An episkopos, then, was basically a person who watched over others to see that things remained in order.
This meaning is carried over into the NT usage of the word. The overseers’ basic function is best described in Acts 20:28, “Keep watch over yourselves and all the flock of which the Holy Spirit has made you overseers. Be shepherds of the church of God, which he bought with his own blood” (NIV). It is especially important to note that this was addressed to the “elders of the [Ephesian] church” (20:17). In this passage, then, we have the absolute equation of the terms “elder,” “overseer,” and “pastor.” Certain men in the church were elders by status and overseers by pastoral function. That is, because of their spiritual depth and good reputations, they were honored to take the responsibility of watching over, tending, and feeding the church, God’s flock.

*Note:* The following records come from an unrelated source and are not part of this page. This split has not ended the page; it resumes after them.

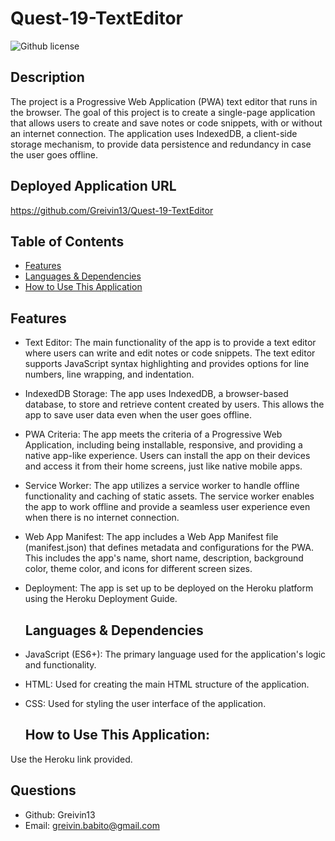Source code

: # Quest-19-TextEditor

  ![Github license](https://img.shields.io/badge/license--blue.svg)
  ## Description
The project is a Progressive Web Application (PWA) text editor that runs in the browser. The goal of this project is to create a single-page application that allows users to create and save notes or code snippets, with or without an internet connection. The application uses IndexedDB, a client-side storage mechanism, to provide data persistence and redundancy in case the user goes offline.
## Deployed Application URL
https://github.com/Greivin13/Quest-19-TextEditor

  ## Table of Contents
  * [Features](#features)
  * [Languages & Dependencies](#languagesanddependencies)
  * [How to Use This Application](#HowtoUseThisApplication)

  ## Features
- Text Editor: The main functionality of the app is to provide a text editor where users can write and edit notes or code snippets. The text editor supports JavaScript syntax highlighting and provides options for line numbers, line wrapping, and indentation.

- IndexedDB Storage: The app uses IndexedDB, a browser-based database, to store and retrieve content created by users. This allows the app to save user data even when the user goes offline.

- PWA Criteria: The app meets the criteria of a Progressive Web Application, including being installable, responsive, and providing a native app-like experience. Users can install the app on their devices and access it from their home screens, just like native mobile apps.

- Service Worker: The app utilizes a service worker to handle offline functionality and caching of static assets. The service worker enables the app to work offline and provide a seamless user experience even when there is no internet connection.

- Web App Manifest: The app includes a Web App Manifest file (manifest.json) that defines metadata and configurations for the PWA. This includes the app's name, short name, description, background color, theme color, and icons for different screen sizes.

- Deployment: The app is set up to be deployed on the Heroku platform using the Heroku Deployment Guide.

  ## Languages & Dependencies
- JavaScript (ES6+): The primary language used for the application's logic and functionality.
- HTML: Used for creating the main HTML structure of the application.
- CSS: Used for styling the user interface of the application.
  ## How to Use This Application:
Use the Heroku link provided. 

## Questions 
- Github: Greivin13
- Email: greivin.babito@gmail.com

There is no biblical basis for a distinction between overseers (“bishops”) and elders, so we reject an Episcopal form of church government. That distinction arose in the second century, largely in response to widespread heresies about the nature of Christ. The overseers were considered the guardians of the apostolic tradition. Whether or not that was needed then is a matter of debate. Today, however, we have the complete cannon of the New Testament, which embodies that tradition. Overseers are to guard that tradition only in the sense that they are to guard against false doctrine, which is an obvious aspect of their role as shepherds (pastors).
From all we have seen, it appears the beginning point of human church governance begins with a body of men called overseers. As men of deep spiritual maturity, they are the elders of that body, and given their maturity, they serve as shepherds to guide God’s church. There seems to be no place for a single man carrying the office of “pastor” who acts as CEO of First Church, Inc. Likewise, there does not seem to be a place for a board of business men who governs the financial affairs of the church and leaves the teaching and discipleship to “the pastor” and his staff. Paul seems to have envisioned a group of deeply committed, morally pure, spiritually mature men who would serve to help God’s people grow, both individually and corporately.